(Saved entries)
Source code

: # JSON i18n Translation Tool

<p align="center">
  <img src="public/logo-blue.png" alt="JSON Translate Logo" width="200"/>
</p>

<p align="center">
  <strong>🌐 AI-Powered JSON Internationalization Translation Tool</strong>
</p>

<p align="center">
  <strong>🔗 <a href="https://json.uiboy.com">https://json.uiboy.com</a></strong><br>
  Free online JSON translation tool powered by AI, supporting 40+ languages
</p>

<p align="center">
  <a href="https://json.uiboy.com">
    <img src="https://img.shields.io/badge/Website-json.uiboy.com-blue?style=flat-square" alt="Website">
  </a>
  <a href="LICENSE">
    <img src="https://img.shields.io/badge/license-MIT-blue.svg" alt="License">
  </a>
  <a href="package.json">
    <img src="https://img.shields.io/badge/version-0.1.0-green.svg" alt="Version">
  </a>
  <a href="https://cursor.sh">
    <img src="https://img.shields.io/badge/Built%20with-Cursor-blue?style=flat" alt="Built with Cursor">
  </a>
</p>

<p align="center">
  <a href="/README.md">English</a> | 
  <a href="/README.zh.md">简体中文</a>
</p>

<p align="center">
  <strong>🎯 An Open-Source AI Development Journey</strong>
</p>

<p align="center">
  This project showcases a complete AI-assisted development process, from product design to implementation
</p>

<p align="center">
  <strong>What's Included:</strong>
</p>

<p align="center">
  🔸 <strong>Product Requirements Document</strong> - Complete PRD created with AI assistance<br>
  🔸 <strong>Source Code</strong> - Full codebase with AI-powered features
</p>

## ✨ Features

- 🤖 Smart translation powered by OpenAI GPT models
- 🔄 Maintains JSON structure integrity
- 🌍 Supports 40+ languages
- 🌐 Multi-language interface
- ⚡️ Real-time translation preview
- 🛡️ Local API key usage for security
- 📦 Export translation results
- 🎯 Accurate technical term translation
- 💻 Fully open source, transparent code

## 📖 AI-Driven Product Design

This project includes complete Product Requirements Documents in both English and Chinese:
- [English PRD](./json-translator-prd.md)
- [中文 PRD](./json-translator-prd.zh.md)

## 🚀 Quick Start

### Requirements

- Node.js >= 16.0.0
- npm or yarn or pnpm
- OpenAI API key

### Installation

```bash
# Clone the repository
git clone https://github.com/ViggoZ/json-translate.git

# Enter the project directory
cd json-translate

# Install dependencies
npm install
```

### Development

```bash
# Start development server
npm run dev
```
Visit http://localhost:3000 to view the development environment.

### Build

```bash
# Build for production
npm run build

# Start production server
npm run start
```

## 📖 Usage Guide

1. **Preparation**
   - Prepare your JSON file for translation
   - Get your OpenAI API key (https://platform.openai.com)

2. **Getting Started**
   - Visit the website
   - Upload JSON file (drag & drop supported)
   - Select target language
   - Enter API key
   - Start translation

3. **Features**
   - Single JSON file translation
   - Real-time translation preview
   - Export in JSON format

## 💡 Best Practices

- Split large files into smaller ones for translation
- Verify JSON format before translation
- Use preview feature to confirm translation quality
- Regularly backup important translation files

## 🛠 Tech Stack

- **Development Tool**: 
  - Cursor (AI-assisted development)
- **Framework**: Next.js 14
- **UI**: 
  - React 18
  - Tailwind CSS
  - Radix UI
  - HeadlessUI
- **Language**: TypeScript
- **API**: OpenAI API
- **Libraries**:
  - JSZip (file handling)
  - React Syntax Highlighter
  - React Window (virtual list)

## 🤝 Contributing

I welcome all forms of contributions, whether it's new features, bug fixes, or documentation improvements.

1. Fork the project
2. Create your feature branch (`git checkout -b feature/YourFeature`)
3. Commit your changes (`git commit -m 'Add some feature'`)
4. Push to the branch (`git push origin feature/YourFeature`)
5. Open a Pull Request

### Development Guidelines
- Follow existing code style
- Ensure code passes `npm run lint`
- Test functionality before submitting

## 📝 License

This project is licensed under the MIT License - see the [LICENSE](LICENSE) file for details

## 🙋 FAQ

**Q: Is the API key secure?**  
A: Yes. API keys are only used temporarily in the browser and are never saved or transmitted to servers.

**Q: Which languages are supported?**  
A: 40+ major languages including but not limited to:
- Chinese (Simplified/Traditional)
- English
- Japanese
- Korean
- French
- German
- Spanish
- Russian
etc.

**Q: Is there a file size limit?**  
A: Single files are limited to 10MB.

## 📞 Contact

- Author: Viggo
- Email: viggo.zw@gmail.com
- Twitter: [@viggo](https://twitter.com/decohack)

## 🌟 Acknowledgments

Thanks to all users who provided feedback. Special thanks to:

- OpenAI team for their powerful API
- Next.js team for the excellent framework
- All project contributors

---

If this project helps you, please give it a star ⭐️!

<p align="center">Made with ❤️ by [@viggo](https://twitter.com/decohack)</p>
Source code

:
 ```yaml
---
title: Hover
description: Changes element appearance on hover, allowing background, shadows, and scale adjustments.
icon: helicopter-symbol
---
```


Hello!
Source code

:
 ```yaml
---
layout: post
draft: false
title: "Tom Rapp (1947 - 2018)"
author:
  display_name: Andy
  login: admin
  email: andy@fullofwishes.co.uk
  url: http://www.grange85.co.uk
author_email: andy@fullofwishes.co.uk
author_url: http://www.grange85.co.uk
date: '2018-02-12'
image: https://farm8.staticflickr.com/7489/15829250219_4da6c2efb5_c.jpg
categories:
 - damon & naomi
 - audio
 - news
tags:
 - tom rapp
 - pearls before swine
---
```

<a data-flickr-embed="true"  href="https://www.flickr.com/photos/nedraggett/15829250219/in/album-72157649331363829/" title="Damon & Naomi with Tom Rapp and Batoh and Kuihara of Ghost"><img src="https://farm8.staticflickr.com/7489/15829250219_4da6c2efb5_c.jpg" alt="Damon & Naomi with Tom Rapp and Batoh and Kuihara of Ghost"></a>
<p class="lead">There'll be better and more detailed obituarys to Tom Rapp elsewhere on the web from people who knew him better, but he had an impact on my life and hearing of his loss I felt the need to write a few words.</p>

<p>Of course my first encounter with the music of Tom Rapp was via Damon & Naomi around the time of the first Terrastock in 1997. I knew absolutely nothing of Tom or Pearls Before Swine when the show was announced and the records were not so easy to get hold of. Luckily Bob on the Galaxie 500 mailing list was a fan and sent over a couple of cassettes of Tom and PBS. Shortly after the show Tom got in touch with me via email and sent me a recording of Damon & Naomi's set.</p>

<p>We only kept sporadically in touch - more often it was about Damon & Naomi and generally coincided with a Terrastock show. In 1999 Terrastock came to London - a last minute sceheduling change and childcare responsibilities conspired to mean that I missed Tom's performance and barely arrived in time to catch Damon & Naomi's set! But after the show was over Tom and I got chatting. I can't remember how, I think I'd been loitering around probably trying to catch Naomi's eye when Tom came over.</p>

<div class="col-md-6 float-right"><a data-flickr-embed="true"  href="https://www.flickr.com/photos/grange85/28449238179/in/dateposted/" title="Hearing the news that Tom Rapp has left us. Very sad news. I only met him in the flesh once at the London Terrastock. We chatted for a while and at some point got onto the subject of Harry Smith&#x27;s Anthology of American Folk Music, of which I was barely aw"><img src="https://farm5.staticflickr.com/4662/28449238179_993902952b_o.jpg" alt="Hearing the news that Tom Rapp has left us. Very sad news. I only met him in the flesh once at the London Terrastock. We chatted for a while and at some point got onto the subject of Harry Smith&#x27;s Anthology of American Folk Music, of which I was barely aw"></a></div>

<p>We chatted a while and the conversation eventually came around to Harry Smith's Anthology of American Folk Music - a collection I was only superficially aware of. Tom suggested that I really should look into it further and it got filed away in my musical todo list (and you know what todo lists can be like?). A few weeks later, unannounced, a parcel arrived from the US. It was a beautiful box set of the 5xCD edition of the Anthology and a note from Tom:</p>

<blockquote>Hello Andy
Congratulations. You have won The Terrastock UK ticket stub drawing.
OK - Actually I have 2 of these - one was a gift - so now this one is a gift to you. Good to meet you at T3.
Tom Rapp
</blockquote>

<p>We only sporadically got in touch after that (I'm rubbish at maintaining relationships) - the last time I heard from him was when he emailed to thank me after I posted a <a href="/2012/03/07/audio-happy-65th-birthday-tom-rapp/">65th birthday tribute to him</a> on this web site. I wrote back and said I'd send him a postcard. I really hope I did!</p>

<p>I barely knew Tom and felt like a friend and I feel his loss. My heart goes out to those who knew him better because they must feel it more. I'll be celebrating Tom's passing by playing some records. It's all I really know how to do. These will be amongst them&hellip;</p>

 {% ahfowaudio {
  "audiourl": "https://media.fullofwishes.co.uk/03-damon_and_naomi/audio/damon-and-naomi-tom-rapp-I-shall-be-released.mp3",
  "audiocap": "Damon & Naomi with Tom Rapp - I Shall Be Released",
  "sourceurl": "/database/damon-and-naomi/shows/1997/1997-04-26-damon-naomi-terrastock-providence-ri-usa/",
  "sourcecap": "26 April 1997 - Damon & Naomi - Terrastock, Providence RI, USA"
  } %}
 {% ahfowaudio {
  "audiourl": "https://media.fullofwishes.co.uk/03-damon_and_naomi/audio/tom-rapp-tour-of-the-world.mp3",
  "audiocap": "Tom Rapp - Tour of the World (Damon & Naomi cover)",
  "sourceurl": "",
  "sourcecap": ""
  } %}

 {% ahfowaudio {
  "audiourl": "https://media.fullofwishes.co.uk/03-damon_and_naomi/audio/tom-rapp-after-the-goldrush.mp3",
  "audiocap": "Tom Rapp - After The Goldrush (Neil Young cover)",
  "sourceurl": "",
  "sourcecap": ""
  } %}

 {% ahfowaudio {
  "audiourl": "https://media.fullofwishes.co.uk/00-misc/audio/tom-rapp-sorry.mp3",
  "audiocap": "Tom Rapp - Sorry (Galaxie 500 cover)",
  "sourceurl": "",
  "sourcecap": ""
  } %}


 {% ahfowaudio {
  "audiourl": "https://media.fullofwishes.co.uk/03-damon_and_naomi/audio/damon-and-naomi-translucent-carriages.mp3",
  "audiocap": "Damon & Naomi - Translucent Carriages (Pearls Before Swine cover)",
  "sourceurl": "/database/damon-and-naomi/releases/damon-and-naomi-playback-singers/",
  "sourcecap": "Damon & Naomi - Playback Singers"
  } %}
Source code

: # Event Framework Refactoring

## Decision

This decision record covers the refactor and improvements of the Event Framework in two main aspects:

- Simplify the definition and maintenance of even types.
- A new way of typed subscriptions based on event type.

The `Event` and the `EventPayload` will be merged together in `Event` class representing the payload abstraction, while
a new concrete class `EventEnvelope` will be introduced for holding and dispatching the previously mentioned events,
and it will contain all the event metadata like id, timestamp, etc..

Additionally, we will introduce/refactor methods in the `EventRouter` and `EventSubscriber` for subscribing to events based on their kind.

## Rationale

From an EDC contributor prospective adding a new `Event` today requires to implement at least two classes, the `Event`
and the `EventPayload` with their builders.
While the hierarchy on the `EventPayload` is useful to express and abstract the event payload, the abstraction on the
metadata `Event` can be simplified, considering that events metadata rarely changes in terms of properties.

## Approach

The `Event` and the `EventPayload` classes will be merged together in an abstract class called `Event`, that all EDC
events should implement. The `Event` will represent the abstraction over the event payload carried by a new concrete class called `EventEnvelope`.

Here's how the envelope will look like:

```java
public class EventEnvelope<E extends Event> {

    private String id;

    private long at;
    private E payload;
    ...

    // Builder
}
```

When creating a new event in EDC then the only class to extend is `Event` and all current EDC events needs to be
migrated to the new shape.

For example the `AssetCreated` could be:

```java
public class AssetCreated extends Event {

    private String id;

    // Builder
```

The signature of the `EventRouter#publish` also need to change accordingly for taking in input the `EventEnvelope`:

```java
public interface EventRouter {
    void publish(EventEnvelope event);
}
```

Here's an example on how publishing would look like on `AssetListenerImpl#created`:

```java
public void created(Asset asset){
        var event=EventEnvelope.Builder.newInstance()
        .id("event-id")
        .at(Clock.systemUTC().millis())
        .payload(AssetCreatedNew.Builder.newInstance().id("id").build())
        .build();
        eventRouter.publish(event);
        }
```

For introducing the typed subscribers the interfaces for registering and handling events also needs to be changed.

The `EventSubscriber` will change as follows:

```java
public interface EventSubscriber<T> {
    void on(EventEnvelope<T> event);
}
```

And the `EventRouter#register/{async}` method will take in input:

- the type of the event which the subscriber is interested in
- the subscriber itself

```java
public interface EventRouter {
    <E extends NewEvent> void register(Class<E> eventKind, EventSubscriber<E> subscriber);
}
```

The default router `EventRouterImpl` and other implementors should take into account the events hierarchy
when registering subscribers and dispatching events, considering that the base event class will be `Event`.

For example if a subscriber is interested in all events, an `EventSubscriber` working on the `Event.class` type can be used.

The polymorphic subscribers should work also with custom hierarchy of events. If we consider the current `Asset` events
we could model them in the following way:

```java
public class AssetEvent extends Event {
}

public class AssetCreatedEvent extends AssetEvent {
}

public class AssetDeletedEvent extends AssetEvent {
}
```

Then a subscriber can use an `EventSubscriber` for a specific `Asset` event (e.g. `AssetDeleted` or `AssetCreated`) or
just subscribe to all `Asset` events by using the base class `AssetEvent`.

## ABOUT THIS TASK
All that is needed is the opening run of the data, given again exactly: please include every line from the first through the line with "## ✨ Features", both ends kept.

## SOLUTION FOR THIS PROBLEM
Source code

: # JSON i18n Translation Tool

<p align="center">
  <img src="public/logo-blue.png" alt="JSON Translate Logo" width="200"/>
</p>

<p align="center">
  <strong>🌐 AI-Powered JSON Internationalization Translation Tool</strong>
</p>

<p align="center">
  <strong>🔗 <a href="https://json.uiboy.com">https://json.uiboy.com</a></strong><br>
  Free online JSON translation tool powered by AI, supporting 40+ languages
</p>

<p align="center">
  <a href="https://json.uiboy.com">
    <img src="https://img.shields.io/badge/Website-json.uiboy.com-blue?style=flat-square" alt="Website">
  </a>
  <a href="LICENSE">
    <img src="https://img.shields.io/badge/license-MIT-blue.svg" alt="License">
  </a>
  <a href="package.json">
    <img src="https://img.shields.io/badge/version-0.1.0-green.svg" alt="Version">
  </a>
  <a href="https://cursor.sh">
    <img src="https://img.shields.io/badge/Built%20with-Cursor-blue?style=flat" alt="Built with Cursor">
  </a>
</p>

<p align="center">
  <a href="/README.md">English</a> | 
  <a href="/README.zh.md">简体中文</a>
</p>

<p align="center">
  <strong>🎯 An Open-Source AI Development Journey</strong>
</p>

<p align="center">
  This project showcases a complete AI-assisted development process, from product design to implementation
</p>

<p align="center">
  <strong>What's Included:</strong>
</p>

<p align="center">
  🔸 <strong>Product Requirements Document</strong> - Complete PRD created with AI assistance<br>
  🔸 <strong>Source Code</strong> - Full codebase with AI-powered features
</p>

## ✨ Features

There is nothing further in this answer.